In the south, we fry anything and everything. If it walks, runs, jumps, swims, or flies we will roll it in flour or cornmeal and drop it in a skillet or Fry Daddy. In addition to the commonly known fare, I’ve also eaten fried alligator, squirrel, dove, rabbit, and crawfish.

Side note for context: I was born and raised in northern Louisiana. And yes, watching Duck Dynasty is like attending a family reunion.

FaithIn many places in the south, “fry” is the default method of cooking. Unless otherwise requested, your meat or vegetable and sometimes even your bread and dessert get baptized in boiling oil. It’s simply assumed. After all, everything is better when it’s fried.

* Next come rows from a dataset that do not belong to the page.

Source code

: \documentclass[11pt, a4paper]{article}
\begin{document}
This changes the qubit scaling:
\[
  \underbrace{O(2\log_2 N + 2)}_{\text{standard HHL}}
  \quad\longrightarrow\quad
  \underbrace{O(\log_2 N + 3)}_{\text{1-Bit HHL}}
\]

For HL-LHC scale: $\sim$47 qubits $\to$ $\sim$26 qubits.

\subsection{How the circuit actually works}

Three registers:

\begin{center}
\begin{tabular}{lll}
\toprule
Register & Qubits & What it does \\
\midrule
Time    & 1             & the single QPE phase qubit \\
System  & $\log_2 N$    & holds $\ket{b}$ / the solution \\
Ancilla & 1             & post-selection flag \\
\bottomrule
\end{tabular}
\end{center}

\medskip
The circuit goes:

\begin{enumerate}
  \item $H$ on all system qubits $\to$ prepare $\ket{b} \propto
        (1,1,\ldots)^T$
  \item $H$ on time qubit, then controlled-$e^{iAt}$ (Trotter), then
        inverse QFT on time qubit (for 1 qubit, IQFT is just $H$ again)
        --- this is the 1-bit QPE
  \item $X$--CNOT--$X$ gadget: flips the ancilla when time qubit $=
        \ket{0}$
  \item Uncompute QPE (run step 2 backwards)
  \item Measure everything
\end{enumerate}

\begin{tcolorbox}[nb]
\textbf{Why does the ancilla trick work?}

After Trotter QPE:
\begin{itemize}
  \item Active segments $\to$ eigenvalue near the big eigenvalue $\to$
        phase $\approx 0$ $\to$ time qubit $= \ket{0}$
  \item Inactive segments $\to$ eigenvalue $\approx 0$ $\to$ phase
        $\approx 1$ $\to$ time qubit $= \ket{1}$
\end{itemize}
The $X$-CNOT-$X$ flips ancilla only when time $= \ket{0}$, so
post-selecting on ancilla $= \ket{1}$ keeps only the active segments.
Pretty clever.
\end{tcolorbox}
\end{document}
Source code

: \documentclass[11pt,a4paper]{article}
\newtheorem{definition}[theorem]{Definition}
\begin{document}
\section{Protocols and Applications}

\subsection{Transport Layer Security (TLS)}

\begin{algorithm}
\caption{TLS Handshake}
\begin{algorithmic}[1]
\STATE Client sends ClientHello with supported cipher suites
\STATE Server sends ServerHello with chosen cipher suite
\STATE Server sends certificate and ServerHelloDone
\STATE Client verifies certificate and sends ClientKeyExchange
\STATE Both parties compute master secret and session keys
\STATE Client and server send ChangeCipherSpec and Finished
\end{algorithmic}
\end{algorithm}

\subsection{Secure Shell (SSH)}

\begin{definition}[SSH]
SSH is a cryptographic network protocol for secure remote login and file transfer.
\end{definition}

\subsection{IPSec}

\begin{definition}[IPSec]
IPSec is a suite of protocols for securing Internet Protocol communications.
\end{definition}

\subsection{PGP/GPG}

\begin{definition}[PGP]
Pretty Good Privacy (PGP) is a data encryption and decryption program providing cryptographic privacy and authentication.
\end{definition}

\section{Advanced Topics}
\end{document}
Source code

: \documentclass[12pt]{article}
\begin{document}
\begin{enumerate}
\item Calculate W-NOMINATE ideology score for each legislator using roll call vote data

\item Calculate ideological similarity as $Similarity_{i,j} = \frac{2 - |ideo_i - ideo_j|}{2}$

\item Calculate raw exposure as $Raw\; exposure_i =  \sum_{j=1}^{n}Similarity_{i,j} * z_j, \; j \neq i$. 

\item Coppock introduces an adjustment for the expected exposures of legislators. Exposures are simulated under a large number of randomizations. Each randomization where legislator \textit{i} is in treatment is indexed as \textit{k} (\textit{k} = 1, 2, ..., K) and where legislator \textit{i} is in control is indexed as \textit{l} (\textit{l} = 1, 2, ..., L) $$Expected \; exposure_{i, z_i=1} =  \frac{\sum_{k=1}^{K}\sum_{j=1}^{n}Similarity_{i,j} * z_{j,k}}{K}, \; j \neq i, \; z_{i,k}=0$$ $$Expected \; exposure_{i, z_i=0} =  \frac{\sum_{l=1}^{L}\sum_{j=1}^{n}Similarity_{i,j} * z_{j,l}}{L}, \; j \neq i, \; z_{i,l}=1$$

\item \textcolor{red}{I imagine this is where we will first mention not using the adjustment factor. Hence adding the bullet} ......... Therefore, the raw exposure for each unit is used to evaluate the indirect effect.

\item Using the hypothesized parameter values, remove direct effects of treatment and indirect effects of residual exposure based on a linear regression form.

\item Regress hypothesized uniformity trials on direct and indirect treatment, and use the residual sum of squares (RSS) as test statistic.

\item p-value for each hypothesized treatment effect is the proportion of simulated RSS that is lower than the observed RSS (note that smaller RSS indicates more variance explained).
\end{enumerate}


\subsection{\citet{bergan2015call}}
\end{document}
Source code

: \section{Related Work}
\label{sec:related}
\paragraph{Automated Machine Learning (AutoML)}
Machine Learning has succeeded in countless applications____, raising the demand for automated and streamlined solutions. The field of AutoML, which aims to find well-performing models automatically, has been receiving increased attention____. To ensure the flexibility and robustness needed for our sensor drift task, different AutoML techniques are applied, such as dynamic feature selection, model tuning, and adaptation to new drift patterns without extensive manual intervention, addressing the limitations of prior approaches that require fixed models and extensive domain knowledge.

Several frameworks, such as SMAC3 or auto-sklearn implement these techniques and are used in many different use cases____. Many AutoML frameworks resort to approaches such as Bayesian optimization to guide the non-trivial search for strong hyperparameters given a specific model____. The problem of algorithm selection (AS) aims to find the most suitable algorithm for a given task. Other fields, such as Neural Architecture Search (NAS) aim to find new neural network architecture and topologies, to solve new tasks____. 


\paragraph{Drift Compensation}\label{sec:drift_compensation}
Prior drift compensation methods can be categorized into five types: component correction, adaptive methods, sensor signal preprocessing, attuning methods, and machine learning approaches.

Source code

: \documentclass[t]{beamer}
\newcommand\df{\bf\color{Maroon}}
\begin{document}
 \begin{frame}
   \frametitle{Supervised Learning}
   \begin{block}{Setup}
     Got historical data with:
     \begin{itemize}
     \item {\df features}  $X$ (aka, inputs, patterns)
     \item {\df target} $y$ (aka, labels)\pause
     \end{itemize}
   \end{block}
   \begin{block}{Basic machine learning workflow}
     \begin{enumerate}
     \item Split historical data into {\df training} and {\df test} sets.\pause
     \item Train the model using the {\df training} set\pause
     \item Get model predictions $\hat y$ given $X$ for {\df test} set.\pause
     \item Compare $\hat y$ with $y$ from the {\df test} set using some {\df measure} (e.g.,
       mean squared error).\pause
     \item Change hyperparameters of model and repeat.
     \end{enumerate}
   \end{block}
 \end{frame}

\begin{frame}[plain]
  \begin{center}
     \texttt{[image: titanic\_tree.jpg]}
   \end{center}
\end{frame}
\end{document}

When I was growing up, I internalized the “fry principle” and a host of other southern assumptions. For instance, tea is always iced, right hands go over hearts when a flag passes by, pick-up trucks are perfectly acceptable prom night transportation, and good people go to church.

From infancy my parents faithfully took me to Sunday School, worship service, Vacation Bible School, and Wednesday night prayer meeting. I memorized Bible verses, earned high attendance pins, and wore wire hanger angel wings covered with gold garland in the Christmas pageant.

Church service and attendance wove through the fabric of our family. The question of whether or not we would go on any given Sunday was never raised because we were a “church family.” This faithful commitment to church hindered my faith.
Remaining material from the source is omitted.